Abstract

Little is known of the prognostic value of CEA/CA 19-9 kinetics during chemotherapy in patients with advanced cholangiocarcinoma (CCA). A total of 236 patients with pathologically confirmed advanced CCA received gemcitabine-based chemotherapy were reviewed, and 179 were eligible for analysis. Baseline, pre-, and post-treatment (after two cycles of chemotherapy) CEA and CA 19-9 values were checked, and survival was compared according to various cutting points of baseline measurement or extent of change of tumor marker level. Patients with a ≥ 50% decline in CA 19-9 level had better survival than the others (16.0 vs 9.0 months). However, CEA decline did not predict survival gain. Significant favorable prognostic factors of survival in multivariable analysis included initial treatment response (HR 0.61), distal location of tumor (HR 0.46), baseline CA 19-9 level ≤ 1000 U/mL (HR 0.58), and ≥ 50% decline in CA 19-9 level (HR 0.50).

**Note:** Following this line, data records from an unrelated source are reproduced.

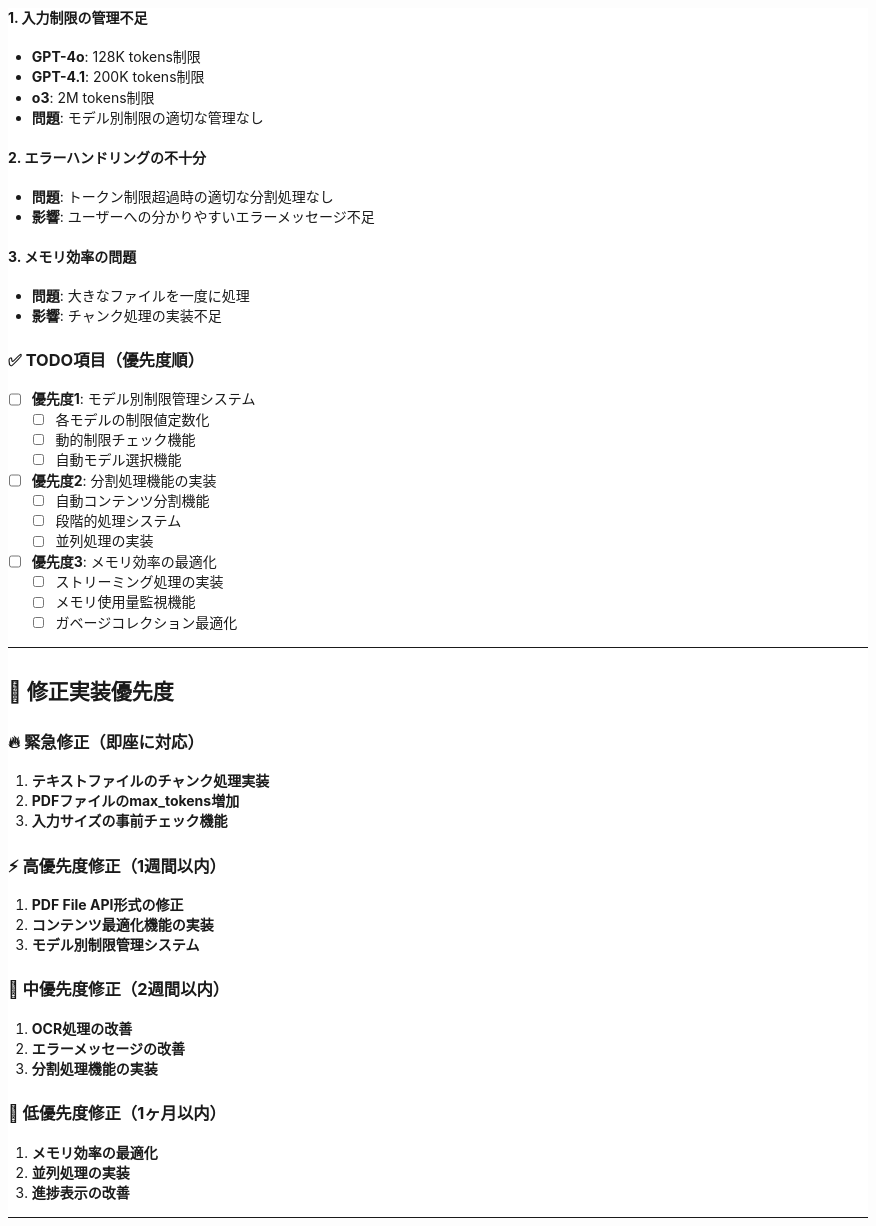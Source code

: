 #### 1. 入力制限の管理不足
- **GPT-4o**: 128K tokens制限
- **GPT-4.1**: 200K tokens制限  
- **o3**: 2M tokens制限
- **問題**: モデル別制限の適切な管理なし

#### 2. エラーハンドリングの不十分
- **問題**: トークン制限超過時の適切な分割処理なし
- **影響**: ユーザーへの分かりやすいエラーメッセージ不足

#### 3. メモリ効率の問題
- **問題**: 大きなファイルを一度に処理
- **影響**: チャンク処理の実装不足

### ✅ TODO項目（優先度順）

- [ ] **優先度1**: モデル別制限管理システム
  - [ ] 各モデルの制限値定数化
  - [ ] 動的制限チェック機能
  - [ ] 自動モデル選択機能

- [ ] **優先度2**: 分割処理機能の実装
  - [ ] 自動コンテンツ分割機能
  - [ ] 段階的処理システム
  - [ ] 並列処理の実装

- [ ] **優先度3**: メモリ効率の最適化
  - [ ] ストリーミング処理の実装
  - [ ] メモリ使用量監視機能
  - [ ] ガベージコレクション最適化

---

## 🎯 修正実装優先度

### 🔥 緊急修正（即座に対応）
1. **テキストファイルのチャンク処理実装**
2. **PDFファイルのmax_tokens増加**
3. **入力サイズの事前チェック機能**

### ⚡ 高優先度修正（1週間以内）
1. **PDF File API形式の修正**
2. **コンテンツ最適化機能の実装**
3. **モデル別制限管理システム**

### 🔧 中優先度修正（2週間以内）
1. **OCR処理の改善**
2. **エラーメッセージの改善**
3. **分割処理機能の実装**

### 🚀 低優先度修正（1ヶ月以内）
1. **メモリ効率の最適化**
2. **並列処理の実装**
3. **進捗表示の改善**

---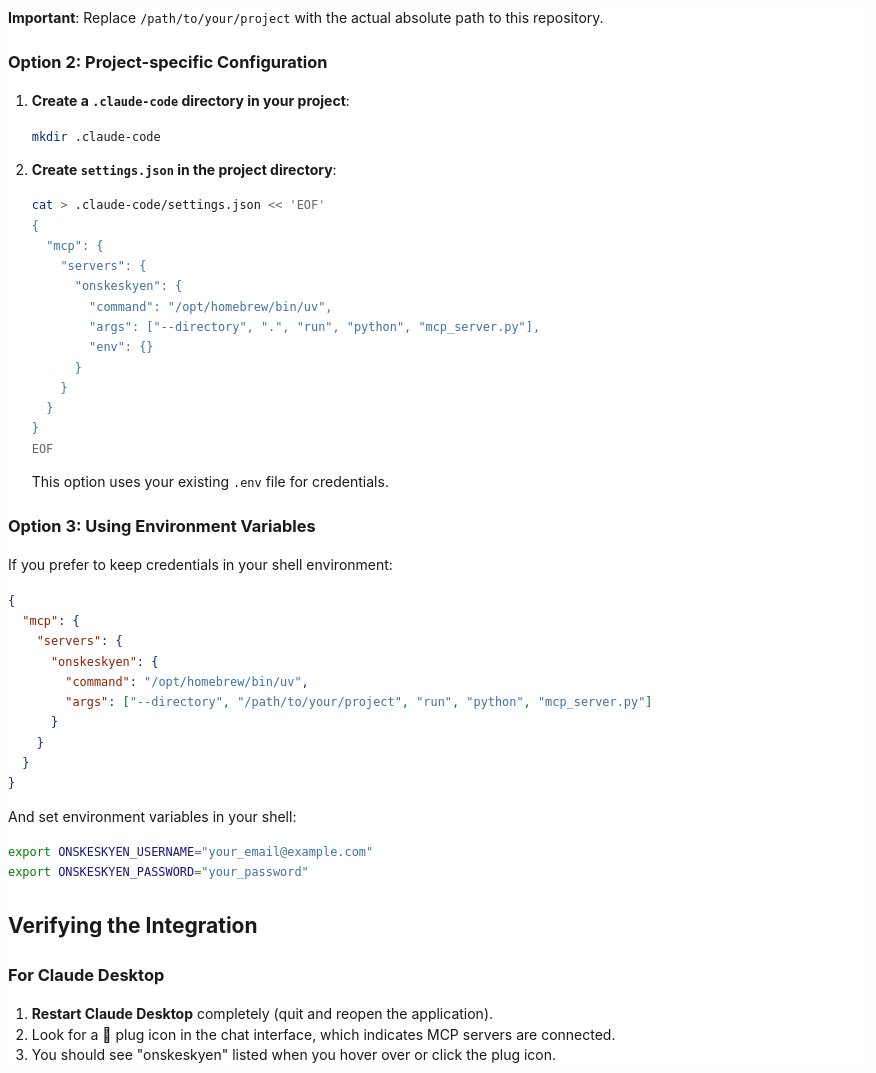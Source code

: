    **Important**: Replace `/path/to/your/project` with the actual absolute path to this repository.

### Option 2: Project-specific Configuration

1. **Create a `.claude-code` directory in your project**:
   ```bash
   mkdir .claude-code
   ```

2. **Create `settings.json` in the project directory**:
   ```bash
   cat > .claude-code/settings.json << 'EOF'
   {
     "mcp": {
       "servers": {
         "onskeskyen": {
           "command": "/opt/homebrew/bin/uv",
           "args": ["--directory", ".", "run", "python", "mcp_server.py"],
           "env": {}
         }
       }
     }
   }
   EOF
   ```

   This option uses your existing `.env` file for credentials.

### Option 3: Using Environment Variables

If you prefer to keep credentials in your shell environment:

```json
{
  "mcp": {
    "servers": {
      "onskeskyen": {
        "command": "/opt/homebrew/bin/uv",
        "args": ["--directory", "/path/to/your/project", "run", "python", "mcp_server.py"]
      }
    }
  }
}
```

And set environment variables in your shell:
```bash
export ONSKESKYEN_USERNAME="your_email@example.com"
export ONSKESKYEN_PASSWORD="your_password"
```

## Verifying the Integration

### For Claude Desktop
1. **Restart Claude Desktop** completely (quit and reopen the application).
2. Look for a 🔌 plug icon in the chat interface, which indicates MCP servers are connected.
3. You should see "onskeskyen" listed when you hover over or click the plug icon.
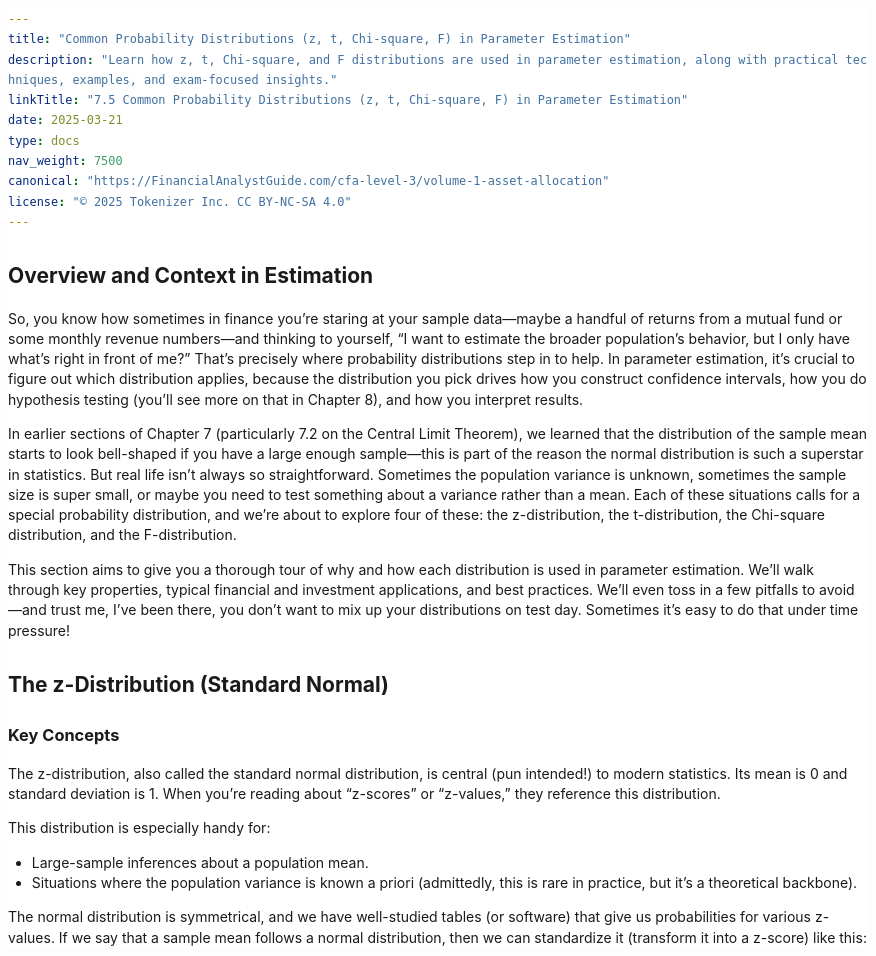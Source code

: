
 ```yaml
---
title: "Common Probability Distributions (z, t, Chi‑square, F) in Parameter Estimation"
description: "Learn how z, t, Chi-square, and F distributions are used in parameter estimation, along with practical techniques, examples, and exam-focused insights."
linkTitle: "7.5 Common Probability Distributions (z, t, Chi‑square, F) in Parameter Estimation"
date: 2025-03-21
type: docs
nav_weight: 7500
canonical: "https://FinancialAnalystGuide.com/cfa-level-3/volume-1-asset-allocation"
license: "© 2025 Tokenizer Inc. CC BY-NC-SA 4.0"
---
```


## Overview and Context in Estimation 

So, you know how sometimes in finance you’re staring at your sample data—maybe a handful of returns from a mutual fund or some monthly revenue numbers—and thinking to yourself, “I want to estimate the broader population’s behavior, but I only have what’s right in front of me?” That’s precisely where probability distributions step in to help. In parameter estimation, it’s crucial to figure out which distribution applies, because the distribution you pick drives how you construct confidence intervals, how you do hypothesis testing (you’ll see more on that in Chapter 8), and how you interpret results.

In earlier sections of Chapter 7 (particularly 7.2 on the Central Limit Theorem), we learned that the distribution of the sample mean starts to look bell-shaped if you have a large enough sample—this is part of the reason the normal distribution is such a superstar in statistics. But real life isn’t always so straightforward. Sometimes the population variance is unknown, sometimes the sample size is super small, or maybe you need to test something about a variance rather than a mean. Each of these situations calls for a special probability distribution, and we’re about to explore four of these: the z-distribution, the t-distribution, the Chi-square distribution, and the F-distribution. 

This section aims to give you a thorough tour of why and how each distribution is used in parameter estimation. We’ll walk through key properties, typical financial and investment applications, and best practices. We’ll even toss in a few pitfalls to avoid—and trust me, I’ve been there, you don’t want to mix up your distributions on test day. Sometimes it’s easy to do that under time pressure!

## The z-Distribution (Standard Normal)

### Key Concepts

The z-distribution, also called the standard normal distribution, is central (pun intended!) to modern statistics. Its mean is 0 and standard deviation is 1. When you’re reading about “z-scores” or “z-values,” they reference this distribution. 

This distribution is especially handy for:  
- Large-sample inferences about a population mean.  
- Situations where the population variance is known a priori (admittedly, this is rare in practice, but it’s a theoretical backbone).  

The normal distribution is symmetrical, and we have well-studied tables (or software) that give us probabilities for various z-values. If we say that a sample mean follows a normal distribution, then we can standardize it (transform it into a z-score) like this:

Subgroup analysis was conducted in 114 patients with pre-treatment CA 19-9 > 37 U/mL and bilirubin ≤ 2 mg/dL. Decline ≥ 50% in CA 19-9 level still showed an independent prognostic significance (HR 0.45). CA 19-9 but not CEA kinetics serves as a predictor of better survival in patients with advanced CCA on gemcitabine-based chemotherapy. A ≥ 50% decline in CA 19-9 level after two cycles of chemotherapy may have clinical utility as an early indicator of better response to gemcitabine-based chemotherapy.